> [WORK ORDER]: Reproduce every record verbatim but drop the pictures.

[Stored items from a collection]
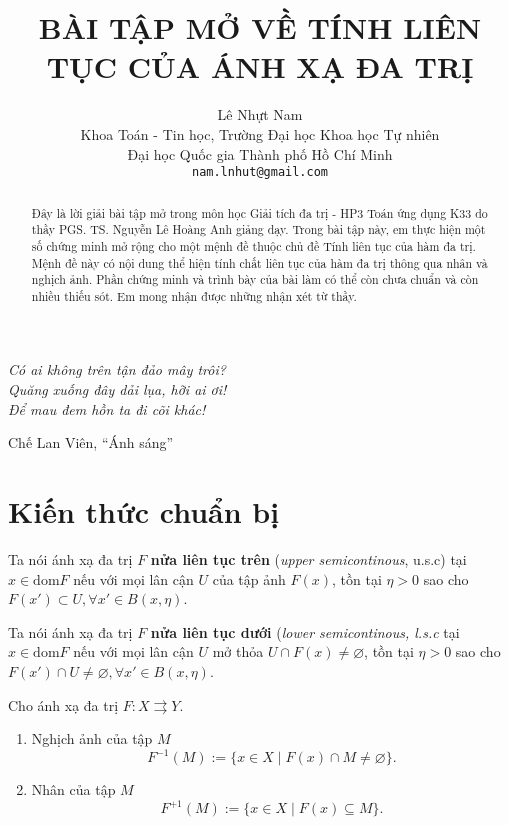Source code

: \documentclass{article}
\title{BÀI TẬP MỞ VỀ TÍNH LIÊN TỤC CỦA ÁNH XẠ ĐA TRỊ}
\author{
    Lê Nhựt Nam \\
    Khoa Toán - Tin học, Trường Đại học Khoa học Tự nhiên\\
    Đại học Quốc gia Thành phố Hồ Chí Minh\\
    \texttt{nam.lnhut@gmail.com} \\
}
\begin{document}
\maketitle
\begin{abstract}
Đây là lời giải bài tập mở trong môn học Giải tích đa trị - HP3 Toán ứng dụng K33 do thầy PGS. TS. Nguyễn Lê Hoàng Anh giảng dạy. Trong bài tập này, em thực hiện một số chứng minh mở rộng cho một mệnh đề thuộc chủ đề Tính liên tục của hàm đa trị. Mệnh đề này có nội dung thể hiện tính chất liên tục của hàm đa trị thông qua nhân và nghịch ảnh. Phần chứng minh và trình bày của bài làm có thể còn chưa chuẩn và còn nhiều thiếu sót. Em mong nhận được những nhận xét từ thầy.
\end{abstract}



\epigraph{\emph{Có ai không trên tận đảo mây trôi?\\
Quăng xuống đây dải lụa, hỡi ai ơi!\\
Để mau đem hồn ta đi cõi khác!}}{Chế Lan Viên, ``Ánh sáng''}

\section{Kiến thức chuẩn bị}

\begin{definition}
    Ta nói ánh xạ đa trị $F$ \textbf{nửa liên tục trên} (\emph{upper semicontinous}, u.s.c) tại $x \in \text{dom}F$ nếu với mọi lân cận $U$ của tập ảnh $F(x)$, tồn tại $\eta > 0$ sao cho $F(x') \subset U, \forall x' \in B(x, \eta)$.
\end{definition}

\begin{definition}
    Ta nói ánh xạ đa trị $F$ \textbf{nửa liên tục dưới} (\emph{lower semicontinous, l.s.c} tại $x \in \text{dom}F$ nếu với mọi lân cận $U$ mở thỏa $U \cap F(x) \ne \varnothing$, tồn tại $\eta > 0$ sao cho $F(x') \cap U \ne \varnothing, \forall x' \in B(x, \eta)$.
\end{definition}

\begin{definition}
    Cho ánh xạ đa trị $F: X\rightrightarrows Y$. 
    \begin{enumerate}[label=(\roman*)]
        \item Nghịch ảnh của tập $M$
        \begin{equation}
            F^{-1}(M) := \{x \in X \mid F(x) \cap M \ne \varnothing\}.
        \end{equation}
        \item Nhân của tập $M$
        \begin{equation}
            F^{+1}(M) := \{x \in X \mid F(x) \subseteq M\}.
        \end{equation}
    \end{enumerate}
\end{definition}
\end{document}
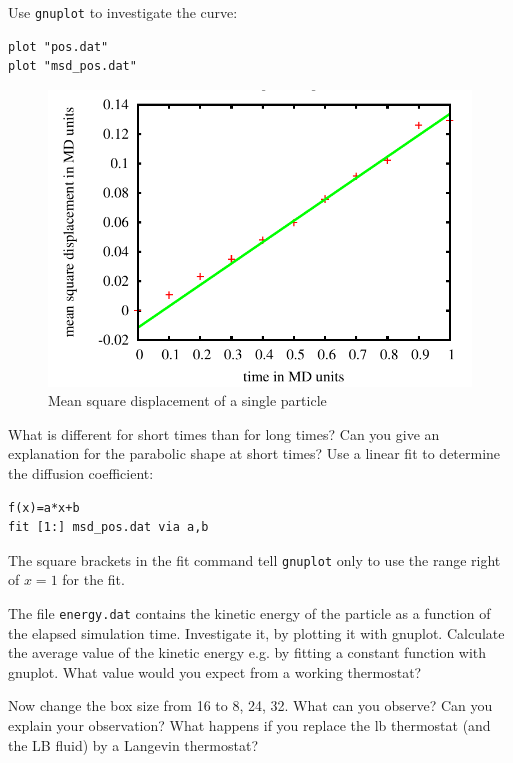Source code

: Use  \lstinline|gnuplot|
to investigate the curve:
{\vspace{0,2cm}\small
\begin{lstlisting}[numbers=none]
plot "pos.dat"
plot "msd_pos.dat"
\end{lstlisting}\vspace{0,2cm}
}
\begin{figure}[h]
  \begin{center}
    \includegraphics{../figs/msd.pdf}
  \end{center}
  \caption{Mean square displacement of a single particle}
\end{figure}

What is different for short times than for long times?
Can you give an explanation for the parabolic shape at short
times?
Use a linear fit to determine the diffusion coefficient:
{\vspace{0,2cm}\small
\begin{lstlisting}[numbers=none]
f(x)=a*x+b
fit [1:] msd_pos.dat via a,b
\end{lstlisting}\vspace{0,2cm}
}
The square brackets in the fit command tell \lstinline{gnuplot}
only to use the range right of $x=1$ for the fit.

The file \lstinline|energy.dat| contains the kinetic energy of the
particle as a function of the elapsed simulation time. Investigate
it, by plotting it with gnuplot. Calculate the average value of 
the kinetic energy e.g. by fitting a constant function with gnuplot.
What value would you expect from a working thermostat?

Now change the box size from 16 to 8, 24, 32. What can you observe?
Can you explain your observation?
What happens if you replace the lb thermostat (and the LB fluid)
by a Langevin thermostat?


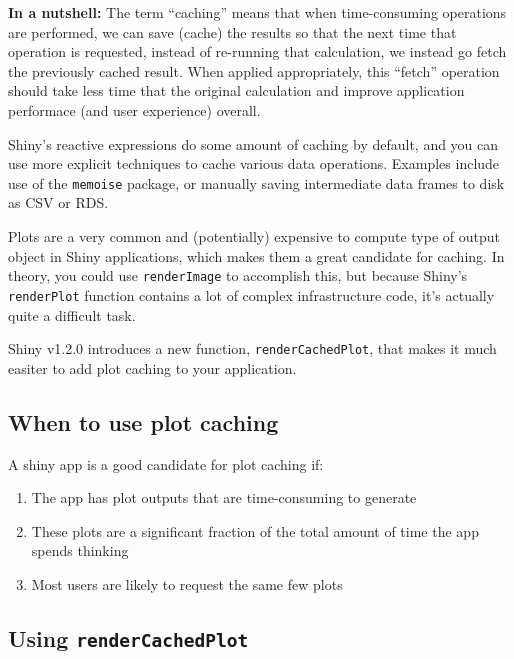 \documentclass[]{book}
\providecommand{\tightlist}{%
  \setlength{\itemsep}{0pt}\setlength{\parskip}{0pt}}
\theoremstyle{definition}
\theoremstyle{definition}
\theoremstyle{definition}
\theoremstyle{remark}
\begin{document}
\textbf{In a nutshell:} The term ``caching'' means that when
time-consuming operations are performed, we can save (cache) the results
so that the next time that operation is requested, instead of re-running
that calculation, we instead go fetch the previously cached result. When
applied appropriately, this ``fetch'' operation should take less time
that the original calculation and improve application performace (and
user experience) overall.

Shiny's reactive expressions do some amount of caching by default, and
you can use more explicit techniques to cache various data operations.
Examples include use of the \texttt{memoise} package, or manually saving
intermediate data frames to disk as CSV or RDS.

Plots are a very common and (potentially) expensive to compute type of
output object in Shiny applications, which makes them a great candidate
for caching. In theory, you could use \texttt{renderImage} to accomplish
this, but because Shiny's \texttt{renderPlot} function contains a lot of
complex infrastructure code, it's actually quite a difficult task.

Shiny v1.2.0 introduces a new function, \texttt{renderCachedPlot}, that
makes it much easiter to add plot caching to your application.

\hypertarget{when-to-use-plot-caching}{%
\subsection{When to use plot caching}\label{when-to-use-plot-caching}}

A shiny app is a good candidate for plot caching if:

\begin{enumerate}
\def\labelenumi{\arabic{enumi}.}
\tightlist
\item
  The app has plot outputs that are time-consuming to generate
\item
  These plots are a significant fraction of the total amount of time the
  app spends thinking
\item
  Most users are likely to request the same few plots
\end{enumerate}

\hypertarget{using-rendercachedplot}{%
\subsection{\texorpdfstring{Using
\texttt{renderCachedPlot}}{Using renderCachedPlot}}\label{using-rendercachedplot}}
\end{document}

> [SOLUTION FOR THIS EXERCISE]:
Source code

: \documentclass{article}
\title{BÀI TẬP MỞ VỀ TÍNH LIÊN TỤC CỦA ÁNH XẠ ĐA TRỊ}
\author{
    Lê Nhựt Nam \\
    Khoa Toán - Tin học, Trường Đại học Khoa học Tự nhiên\\
    Đại học Quốc gia Thành phố Hồ Chí Minh\\
    \texttt{nam.lnhut@gmail.com} \\
}
\begin{document}
\maketitle
\begin{abstract}
Đây là lời giải bài tập mở trong môn học Giải tích đa trị - HP3 Toán ứng dụng K33 do thầy PGS. TS. Nguyễn Lê Hoàng Anh giảng dạy. Trong bài tập này, em thực hiện một số chứng minh mở rộng cho một mệnh đề thuộc chủ đề Tính liên tục của hàm đa trị. Mệnh đề này có nội dung thể hiện tính chất liên tục của hàm đa trị thông qua nhân và nghịch ảnh. Phần chứng minh và trình bày của bài làm có thể còn chưa chuẩn và còn nhiều thiếu sót. Em mong nhận được những nhận xét từ thầy.
\end{abstract}



\epigraph{\emph{Có ai không trên tận đảo mây trôi?\\
Quăng xuống đây dải lụa, hỡi ai ơi!\\
Để mau đem hồn ta đi cõi khác!}}{Chế Lan Viên, ``Ánh sáng''}

\section{Kiến thức chuẩn bị}

\begin{definition}
    Ta nói ánh xạ đa trị $F$ \textbf{nửa liên tục trên} (\emph{upper semicontinous}, u.s.c) tại $x \in \text{dom}F$ nếu với mọi lân cận $U$ của tập ảnh $F(x)$, tồn tại $\eta > 0$ sao cho $F(x') \subset U, \forall x' \in B(x, \eta)$.
\end{definition}

\begin{definition}
    Ta nói ánh xạ đa trị $F$ \textbf{nửa liên tục dưới} (\emph{lower semicontinous, l.s.c} tại $x \in \text{dom}F$ nếu với mọi lân cận $U$ mở thỏa $U \cap F(x) \ne \varnothing$, tồn tại $\eta > 0$ sao cho $F(x') \cap U \ne \varnothing, \forall x' \in B(x, \eta)$.
\end{definition}

\begin{definition}
    Cho ánh xạ đa trị $F: X\rightrightarrows Y$. 
    \begin{enumerate}[label=(\roman*)]
        \item Nghịch ảnh của tập $M$
        \begin{equation}
            F^{-1}(M) := \{x \in X \mid F(x) \cap M \ne \varnothing\}.
        \end{equation}
        \item Nhân của tập $M$
        \begin{equation}
            F^{+1}(M) := \{x \in X \mid F(x) \subseteq M\}.
        \end{equation}
    \end{enumerate}
\end{definition}
\end{document}
Source code

: Use  \lstinline|gnuplot|
to investigate the curve:
{\vspace{0,2cm}\small
\begin{lstlisting}[numbers=none]
plot "pos.dat"
plot "msd_pos.dat"
\end{lstlisting}\vspace{0,2cm}
}
\begin{figure}[h]
  \begin{center}
    \includegraphics{../figs/msd.pdf}
  \end{center}
  \caption{Mean square displacement of a single particle}
\end{figure}

What is different for short times than for long times?
Can you give an explanation for the parabolic shape at short
times?
Use a linear fit to determine the diffusion coefficient:
{\vspace{0,2cm}\small
\begin{lstlisting}[numbers=none]
f(x)=a*x+b
fit [1:] msd_pos.dat via a,b
\end{lstlisting}\vspace{0,2cm}
}
The square brackets in the fit command tell \lstinline{gnuplot}
only to use the range right of $x=1$ for the fit.

The file \lstinline|energy.dat| contains the kinetic energy of the
particle as a function of the elapsed simulation time. Investigate
it, by plotting it with gnuplot. Calculate the average value of 
the kinetic energy e.g. by fitting a constant function with gnuplot.
What value would you expect from a working thermostat?

Now change the box size from 16 to 8, 24, 32. What can you observe?
Can you explain your observation?
What happens if you replace the lb thermostat (and the LB fluid)
by a Langevin thermostat?


 \documentclass[]{book}
\providecommand{\tightlist}{%
  \setlength{\itemsep}{0pt}\setlength{\parskip}{0pt}}
\theoremstyle{definition}
\theoremstyle{definition}
\theoremstyle{definition}
\theoremstyle{remark}
\begin{document}
\textbf{In a nutshell:} The term ``caching'' means that when
time-consuming operations are performed, we can save (cache) the results
so that the next time that operation is requested, instead of re-running
that calculation, we instead go fetch the previously cached result. When
applied appropriately, this ``fetch'' operation should take less time
that the original calculation and improve application performace (and
user experience) overall.

Shiny's reactive expressions do some amount of caching by default, and
you can use more explicit techniques to cache various data operations.
Examples include use of the \texttt{memoise} package, or manually saving
intermediate data frames to disk as CSV or RDS.

Plots are a very common and (potentially) expensive to compute type of
output object in Shiny applications, which makes them a great candidate
for caching. In theory, you could use \texttt{renderImage} to accomplish
this, but because Shiny's \texttt{renderPlot} function contains a lot of
complex infrastructure code, it's actually quite a difficult task.

Shiny v1.2.0 introduces a new function, \texttt{renderCachedPlot}, that
makes it much easiter to add plot caching to your application.

\hypertarget{when-to-use-plot-caching}{%
\subsection{When to use plot caching}\label{when-to-use-plot-caching}}

A shiny app is a good candidate for plot caching if:

\begin{enumerate}
\def\labelenumi{\arabic{enumi}.}
\tightlist
\item
  The app has plot outputs that are time-consuming to generate
\item
  These plots are a significant fraction of the total amount of time the
  app spends thinking
\item
  Most users are likely to request the same few plots
\end{enumerate}

\hypertarget{using-rendercachedplot}{%
\subsection{\texorpdfstring{Using
\texttt{renderCachedPlot}}{Using renderCachedPlot}}\label{using-rendercachedplot}}
\end{document}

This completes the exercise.